Sunday, April 15, 2018
Mercury
Noisy Silence
Karthik Subbaraj’s Mercury claims to be the “first silent thriller in Indian cinema”, presumably disqualifying Pushpak because it was more comedy than thriller. However, it is not constructed as a film in which characters do not speak, but one in which they are speech-impaired and use rather voluble sign language. The background is filled with the racket of Santosh Narayanan’s music score. The director whose Pizza and Jigarthanda were hits tries a horror experiment and does not quite succeed.
Five youngsters (Sananth, Indhuja, Deepak Paramesh, Shashank Purushottam, Anish Padmanbhan) gather at a remote forest bungalow for a birthday celebration. They are mute, because the town was poisoned by a mercury plant that looms ominously in the dark.
On a drive on the narrow roads they hit a man (Prabhdeva), and try to hide the body in the disused factory grounds. Somehow they get into the factory and have to save themselves from a malevolent spirit.
The plot is a slasher genre regular-- I Know What You Did Last Summer and Friday the 13th—that kind of revenge drama. The recent A Quiet Place used silence and sign language far more effectively. In Mercury, if the characters’ impairment is a gimmick, the solemn environmental message hammered in is pure hokum. There is little connection between environmental disasters and this horror movie.

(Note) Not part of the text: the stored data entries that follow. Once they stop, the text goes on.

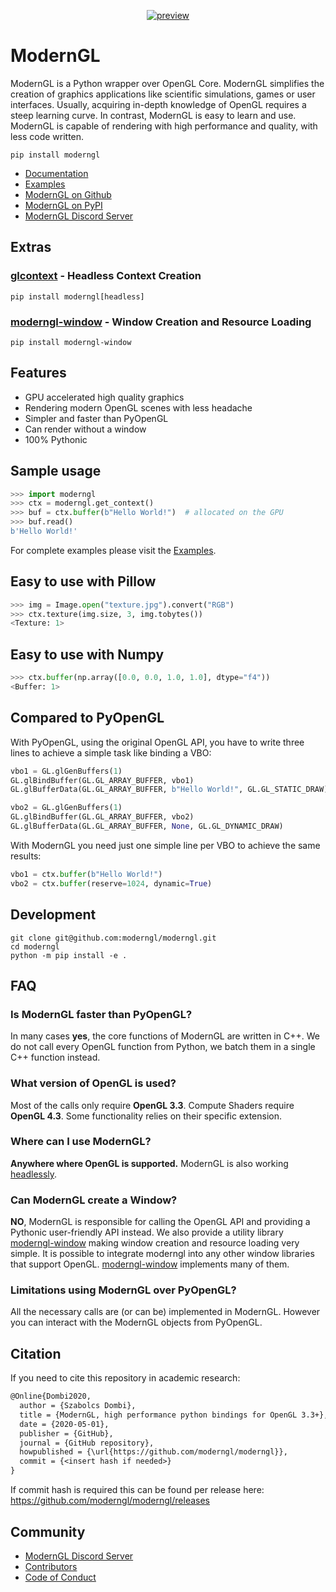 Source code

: <div align="center">

[![preview](https://github.com/moderngl/moderngl/assets/11232402/b314f7af-0c0a-4b7d-b4f5-857f426454ca)](#readme)

</div>

# ModernGL

ModernGL is a Python wrapper over OpenGL Core. ModernGL simplifies the creation of graphics applications like scientific simulations, games or user interfaces.
Usually, acquiring in-depth knowledge of OpenGL requires a steep learning curve. In contrast, ModernGL is easy to learn and use.
ModernGL is capable of rendering with high performance and quality, with less code written.

```
pip install moderngl
```

- [Documentation](https://moderngl.readthedocs.io/)
- [Examples](https://github.com/moderngl/moderngl/tree/master/examples/#readme)
- [ModernGL on Github](https://github.com/moderngl/moderngl/)
- [ModernGL on PyPI](https://pypi.org/project/ModernGL/)
- [ModernGL Discord Server](https://discord.gg/UEMtW8D)

## Extras

### [glcontext](https://github.com/moderngl/glcontext) - Headless Context Creation

```
pip install moderngl[headless]
```

### [moderngl-window](https://github.com/moderngl/moderngl-window) - Window Creation and Resource Loading

```
pip install moderngl-window
```

## Features

- GPU accelerated high quality graphics
- Rendering modern OpenGL scenes with less headache
- Simpler and faster than PyOpenGL
- Can render without a window
- 100% Pythonic

## Sample usage

```py
>>> import moderngl
>>> ctx = moderngl.get_context()
>>> buf = ctx.buffer(b"Hello World!")  # allocated on the GPU
>>> buf.read()
b'Hello World!'
```

For complete examples please visit the [Examples](https://github.com/moderngl/moderngl/tree/master/examples/#readme).

## Easy to use with Pillow

```py
>>> img = Image.open("texture.jpg").convert("RGB")
>>> ctx.texture(img.size, 3, img.tobytes())
<Texture: 1>
```

## Easy to use with Numpy

```py
>>> ctx.buffer(np.array([0.0, 0.0, 1.0, 1.0], dtype="f4"))
<Buffer: 1>
```

## Compared to PyOpenGL

With PyOpenGL, using the original OpenGL API, you have to write three lines to
achieve a simple task like binding a VBO:

```py
vbo1 = GL.glGenBuffers(1)
GL.glBindBuffer(GL.GL_ARRAY_BUFFER, vbo1)
GL.glBufferData(GL.GL_ARRAY_BUFFER, b"Hello World!", GL.GL_STATIC_DRAW)

vbo2 = GL.glGenBuffers(1)
GL.glBindBuffer(GL.GL_ARRAY_BUFFER, vbo2)
GL.glBufferData(GL.GL_ARRAY_BUFFER, None, GL.GL_DYNAMIC_DRAW)
```

With ModernGL you need just one simple line per VBO to achieve the same results:

```py
vbo1 = ctx.buffer(b"Hello World!")
vbo2 = ctx.buffer(reserve=1024, dynamic=True)
```

## Development

```
git clone git@github.com:moderngl/moderngl.git
cd moderngl
python -m pip install -e .
```

## FAQ

### Is ModernGL faster than PyOpenGL?

In many cases **yes**, the core functions of ModernGL are written in C++.
We do not call every OpenGL function from Python, we batch them in a single C++ function instead.

### What version of OpenGL is used?

Most of the calls only require **OpenGL 3.3**.
Compute Shaders require **OpenGL 4.3**.
Some functionality relies on their specific extension.

### Where can I use ModernGL?

**Anywhere where OpenGL is supported.** ModernGL is also working [headlessly](examples/headless).

### Can ModernGL create a Window?

**NO**, ModernGL is responsible for calling the OpenGL API and providing a Pythonic user-friendly API instead.
We also provide a utility library [moderngl-window](https://github.com/moderngl/moderngl-window)
making window creation and resource loading very simple.
It is possible to integrate moderngl into any other window libraries that support OpenGL.
[moderngl-window](https://github.com/moderngl/moderngl-window) implements many of them.

### Limitations using ModernGL over PyOpenGL?

All the necessary calls are (or can be) implemented in ModernGL.
However you can interact with the ModernGL objects from PyOpenGL.

## Citation

If you need to cite this repository in academic research:

```txt
@Online{Dombi2020,
  author = {Szabolcs Dombi},
  title = {ModernGL, high performance python bindings for OpenGL 3.3+},
  date = {2020-05-01},
  publisher = {GitHub},
  journal = {GitHub repository},
  howpublished = {\url{https://github.com/moderngl/moderngl}},
  commit = {<insert hash if needed>}
}
```

If commit hash is required this can be found per release here:
https://github.com/moderngl/moderngl/releases

## Community

- [ModernGL Discord Server](https://discord.gg/UEMtW8D)
- [Contributors](https://github.com/moderngl/moderngl/graphs/contributors)
- [Code of Conduct](https://github.com/moderngl/moderngl/blob/master/.github/CODE_OF_CONDUCT.md)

A romance is halfheartedly included, but since the audience does not get to know the characters at all, their well being seems of little concern, or only to the extent that nobody wants teens to be slaughtered. Casting Prabhudeva, covering him in gore and not giving him a dance sequence would sink the film for the star’s fans. In any case it is a dreadful bore…a noisy one at that!